The proposed method consists of several key processes:

Training of PMMs: During training, the support image features are segmented into foreground and background. PMMs learn these features, categorizing them into different object part prototypes.
EM Algorithm: The EM algorithm is employed to update and refine the prototype vectors iteratively. The choice of cosine distance, incorporated within the von Mises-Fisher (VMF) distribution, facilitates effective alignment with the metric learning framework applied.
Segmentation: PMMs are utilized in a 'duplex' strategy during segmentation. Firstly, prototypes activate specific spatial locations in query feature maps, enhancing relevant channels (P-Match).
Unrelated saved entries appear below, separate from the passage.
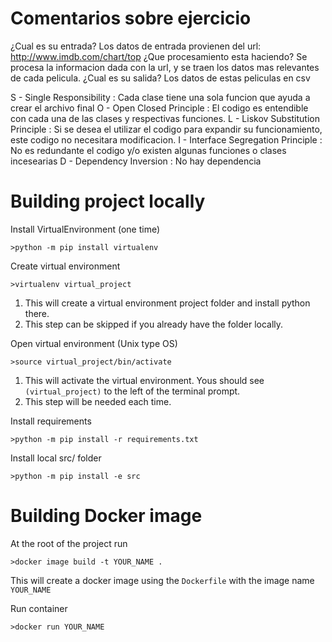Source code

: # Comentarios sobre ejercicio
¿Cual es su entrada? Los datos de entrada provienen  del url: http://www.imdb.com/chart/top
¿Que procesamiento esta haciendo? Se procesa la informacion dada con la url, y se traen los datos mas relevantes de cada pelicula.
¿Cual es su salida? Los datos de estas peliculas en csv


S - Single Responsibility : Cada clase tiene una sola funcion que ayuda a crear el archivo final
O - Open Closed Principle : El codigo es entendible con cada una de las clases y respectivas funciones.
L - Liskov Substitution Principle : Si se desea el utilizar el codigo para expandir su funcionamiento, este codigo no necesitara modificacion.
I - Interface Segregation Principle : No es redundante el codigo y/o existen algunas funciones o clases incesearias
D - Dependency Inversion : No hay dependencia

# Building project locally
Install VirtualEnvironment (one time)

    >python -m pip install virtualenv

Create virtual environment

    >virtualenv virtual_project

1. This will create a virtual environment project folder and install python there.
2. This step can be skipped if you already have the folder locally.

Open virtual environment (Unix type OS)

    >source virtual_project/bin/activate

1. This will activate the virtual environment.  Yous should see `(virtual_project)` to the left of the terminal prompt.
2. This step will be needed each time.

Install requirements
    
    >python -m pip install -r requirements.txt

Install local src/ folder

    >python -m pip install -e src 

# Building Docker image
At the root of the project run

    >docker image build -t YOUR_NAME .

This will create a docker image using the `Dockerfile` with the image name `YOUR_NAME`

Run container

    >docker run YOUR_NAME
Secondly, prototypes are treated as classifiers to yield probabilistic segmentations for query images (P-Conv).

Numerical Results and Insights

The empirical results presented in the paper reinforce the capability of PMMs in improving segmentation performance. On the Pascal VOC and MS COCO datasets, PMMs outperform existing methods by significant margins. For instance, a reported improvement of 5.82% in 5-shot segmentation on MS COCO illuminates the potential of PMMs in few-shot contexts. Moreover, the residual stacking strategy for PMMs (termed RPMMs) further augments accuracy through strategically guided residual learning.

Implications and Future Directions

The implications of PMMs in the field of few-shot learning are multifaceted. Firstly, they demonstrate how extending global prototypes to nuanced prototype mixtures can alleviate common issues such as semantic ambiguity and representation capacity shortages. Furthermore, the EM algorithm as utilized in PMMs establishes a precedent for the application of unsupervised learning techniques in a supervised learning setup to enhance model robustness to intra-class variance.

Future directions could explore the scalability of such models in larger datasets and more complex environments. Investigating alternative strategies for mixing prototypes or integrating domain adaptation processes might further enhance segmentation adaptability and accuracy. Additionally, extending the PMM framework to other tasks like few-shot object detection and recognition could tap into novel avenues of application.

In conclusion, this paper successfully delivers a well-thought-out framework that leverages prototype mixture modeling for few-shot semantic segmentation, paving the way for future research endeavours harnessing sophisticated prototype learning techniques.